<<<<
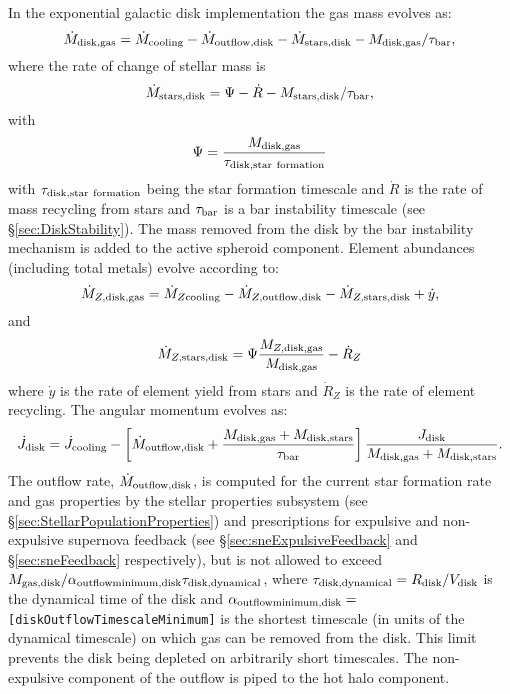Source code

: In the exponential galactic disk implementation the gas mass evolves as:
\begin{equation}
 \dot{M}_{\rm disk, gas} = \dot{M}_{\rm cooling} - \dot{M}_{\rm outflow, disk} - \dot{M}_{\rm stars, disk} - M_{\rm disk, gas}/\tau_{\rm bar},
\end{equation}
where the rate of change of stellar mass is
\begin{equation}
 \dot{M}_{\rm stars, disk} = \Psi - \dot{R} - M_{\rm stars,disk}/\tau_{\rm bar},
\end{equation}
with
\begin{equation}
 \Psi = {M_{\rm disk, gas} \over \tau_{\rm disk, star~formation}}
\end{equation}
with $\tau_{\rm disk, star~formation}$ being the star formation timescale and $\dot{R}$ is the rate of mass recycling from stars and $\tau_{\rm bar}$ is a bar instability timescale (see \S\ref{sec:DiskStability}). The mass removed from the disk by the bar instability mechanism is added to the active spheroid component.
Element abundances (including total metals) evolve according to:
\begin{equation}
  \dot{M}_{Z, {\rm disk, gas}} = \dot{M}_{Z {\rm cooling}} - \dot{M}_{Z, {\rm outflow, disk}} - \dot{M}_{Z, {\rm stars, disk}} + \dot{y},
\end{equation}
and
\begin{equation}
 \dot{M}_{Z, {\rm stars, disk}} = \Psi {M_{Z, {\rm disk, gas}} \over M_{\rm disk, gas}} - \dot{R}_Z
\end{equation}
where $\dot{y}$ is the rate of element yield from stars and $\dot{R}_Z$ is the rate of element recycling. The angular momentum evolves as:
\begin{equation}
 \dot{J}_{\rm disk} = \dot{J}_{\rm cooling} - \left[ \dot{M}_{\rm outflow, disk} + {M_{\rm disk, gas}  + M_{\rm disk, stars} \over \tau_{\rm bar}}\right] {J_{\rm disk} \over M_{\rm disk, gas} + M_{\rm disk, stars}}.
\end{equation}
The outflow rate, $\dot{M}_{\rm outflow, disk}$, is computed for the current star formation rate and gas properties by the stellar properties subsystem (see \S\ref{sec:StellarPopulationProperties}) and prescriptions for expulsive and non-expulsive supernova feedback (see \S\ref{sec:sneExpulsiveFeedback} and \S\ref{sec:sneFeedback} respectively), but is not allowed to exceed $M_{\rm gas, disk}/ \alpha_{\rm outflow minimum, disk} \tau_{\rm disk, dynamical}$, where $\tau_{\rm disk, dynamical}=R_{\rm disk}/V_{\rm disk}$ is the dynamical time of the disk and $\alpha_{\rm outflow minimum, disk}=${\tt [diskOutflowTimescaleMinimum]} is the shortest timescale (in units of the dynamical timescale) on which gas can be removed from the disk. This limit prevents the disk being depleted on arbitrarily short timescales. The non-expulsive \gls{component} of the outflow is piped to the hot halo component.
>>>>
* [EXERCISE OBJECTIVE] All entries above are to be reproduced exactly, with no pictures.

* [TASK SOLUTION]
Source code

: In the exponential galactic disk implementation the gas mass evolves as:
\begin{equation}
 \dot{M}_{\rm disk, gas} = \dot{M}_{\rm cooling} - \dot{M}_{\rm outflow, disk} - \dot{M}_{\rm stars, disk} - M_{\rm disk, gas}/\tau_{\rm bar},
\end{equation}
where the rate of change of stellar mass is
\begin{equation}
 \dot{M}_{\rm stars, disk} = \Psi - \dot{R} - M_{\rm stars,disk}/\tau_{\rm bar},
\end{equation}
with
\begin{equation}
 \Psi = {M_{\rm disk, gas} \over \tau_{\rm disk, star~formation}}
\end{equation}
with $\tau_{\rm disk, star~formation}$ being the star formation timescale and $\dot{R}$ is the rate of mass recycling from stars and $\tau_{\rm bar}$ is a bar instability timescale (see \S\ref{sec:DiskStability}). The mass removed from the disk by the bar instability mechanism is added to the active spheroid component.
Element abundances (including total metals) evolve according to:
\begin{equation}
  \dot{M}_{Z, {\rm disk, gas}} = \dot{M}_{Z {\rm cooling}} - \dot{M}_{Z, {\rm outflow, disk}} - \dot{M}_{Z, {\rm stars, disk}} + \dot{y},
\end{equation}
and
\begin{equation}
 \dot{M}_{Z, {\rm stars, disk}} = \Psi {M_{Z, {\rm disk, gas}} \over M_{\rm disk, gas}} - \dot{R}_Z
\end{equation}
where $\dot{y}$ is the rate of element yield from stars and $\dot{R}_Z$ is the rate of element recycling. The angular momentum evolves as:
\begin{equation}
 \dot{J}_{\rm disk} = \dot{J}_{\rm cooling} - \left[ \dot{M}_{\rm outflow, disk} + {M_{\rm disk, gas}  + M_{\rm disk, stars} \over \tau_{\rm bar}}\right] {J_{\rm disk} \over M_{\rm disk, gas} + M_{\rm disk, stars}}.
\end{equation}
The outflow rate, $\dot{M}_{\rm outflow, disk}$, is computed for the current star formation rate and gas properties by the stellar properties subsystem (see \S\ref{sec:StellarPopulationProperties}) and prescriptions for expulsive and non-expulsive supernova feedback (see \S\ref{sec:sneExpulsiveFeedback} and \S\ref{sec:sneFeedback} respectively), but is not allowed to exceed $M_{\rm gas, disk}/ \alpha_{\rm outflow minimum, disk} \tau_{\rm disk, dynamical}$, where $\tau_{\rm disk, dynamical}=R_{\rm disk}/V_{\rm disk}$ is the dynamical time of the disk and $\alpha_{\rm outflow minimum, disk}=${\tt [diskOutflowTimescaleMinimum]} is the shortest timescale (in units of the dynamical timescale) on which gas can be removed from the disk. This limit prevents the disk being depleted on arbitrarily short timescales. The non-expulsive \gls{component} of the outflow is piped to the hot halo component.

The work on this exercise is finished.